United Companies consulted with Southwest Positioning Inc., Albuquerque, N.M., an authorized Topcon dealer, on the technology to acquire. Southwest Positioning installed the asphalt paver system and trained the United Companies machine operators.
On the first day of paving, United Companies paved two 600-ft. (183 m) long test strips measuring 16-ft. (4.9 m) wide using FAA-specified HMA. Sample cores were taken from the 2-in. (5 cm) thick lift to ensure compliance. The paver guided by the Topcon paving control system provided results well within compliance.
To pave the 100-ft. (30.5 m) by 6,500-ft. (1,981 m) long runway, United Companies arranged three PZL-1A rotating lasers spaced 500 ft. (45.7 m) apart and then leap-frogged them to maintain continuous production flow. A Roadtec SB-2500e material transport vehicle was used to ensure the hot mix asphalt was delivered consistently to the paver at the correct temperature and mix.

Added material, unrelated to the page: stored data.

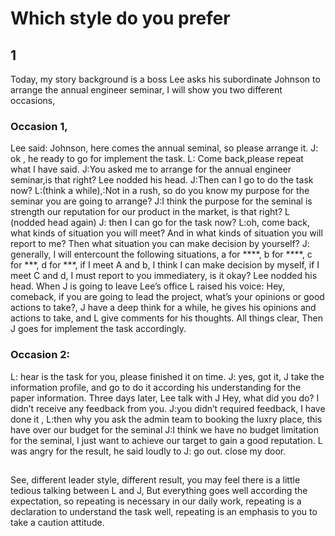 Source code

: # Which style do you prefer

## 1 
Today, my story background is a boss Lee asks his subordinate Johnson to arrange the annual engineer seminar, I will show you two different occasions, 

### Occasion 1,

Lee said: Johnson, here comes the annual seminal, so please arrange it.
J: ok	, he ready to go for implement the task.
L: Come back,please repeat what I have said.
J:You asked me to arrange for the annual engineer seminar,is that right?
Lee nodded his head.
J:Then can I go to do the task now?
L:(think a while),:Not in a rush, so do you know my purpose for the seminar you are going to arrange?
J:I think the purpose for the seminal is strength our reputation for our product in the market, is that right?
L (nodded head again)
J: then I can go for the task now?
L:oh, come back, what kinds of situation you will meet? And in what kinds of situation you will report to me? Then what situation you can make decision by yourself?
J: generally, I will entercount the following situations, a for ****, b for ****, c for ***, d for ***, if I meet A and b, I think I can make decision by myself, if I meet C and d, I must report to you immediatery, is it okay?
Lee nodded his head. 
When J is going to leave Lee’s office
L raised his voice: Hey, comeback, if you are going to lead the project, what’s your opinions or good actions to take?,
J have a deep think for a while, he gives his opinions and actions to take, and L give comments for his thoughts. All things clear, Then J goes for implement the task accordingly.


### Occasion 2:
L: hear is the task for you, please finished it on time.
J: yes, got it, J take the information profile, and go to do it according his understanding for the paper information.
Three days later, Lee talk with J
Hey, what did you do? I didn’t receive any feedback from you.
J:you didn’t required feedback, I have done it , 
L:then why you ask the admin team to booking the luxry place, this have over our budget for the seminal
J:I think we have no budget limitation for the seminal, I just want to achieve our target to gain a good reputation.
L was angry for the result, he said loudly to J: go out. close my door.

## 
See, different leader style, different result, you may feel there is a little tedious talking between L and J, But everything goes well according the expectation, so repeating is necessary in our daily work, repeating is a declaration to understand the task well, repeating is an emphasis  to you to take a caution attitude.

“We were quite pleased with the results from the Millimeter GPS system,” Gross said. “We completed our work faster than expected and the results were superior, Only 16 out of the 2,500 test shots were out of compliance and none required corrective action.”
In addition to the main runway, United Companies paved a 650-ft. (198 m) by 320-ft. (97.5 m) apron and a 1,200-ft. (365.8 m) long by 50-ft. (15 m) wide taxiway.
The complete Meeker Airport job required six layers that each needed to be checked for smoothness. The first layer was a graded dirt layer followed by three six-inch lifts of the P-154 subbase course — which is a gravel that consists of hard durable particles or fragments of granular aggregates. The fifth layer was a 6 in. (15 cm) lift of PT-209 base course. And the top layer is two, 2 in. (5 cm) lifts of FAA-specified HMA.
“If we had needed to complete all of this work the old way using survey crews and pounding wood, it probably would have taken us two to three times longer…the technology is that beneficial,” Boone said. “And we can’t argue about the quality of the finished results…the smoothness of the runway pavement can speak for itself.”
The final International Roughness Index of the recently completed Meeker Airport runway surface is well within the FAA specifications. Both the dirt and paving crews of United Companies are pleased with the work they’ve completed on the now upgraded Meeker Airport.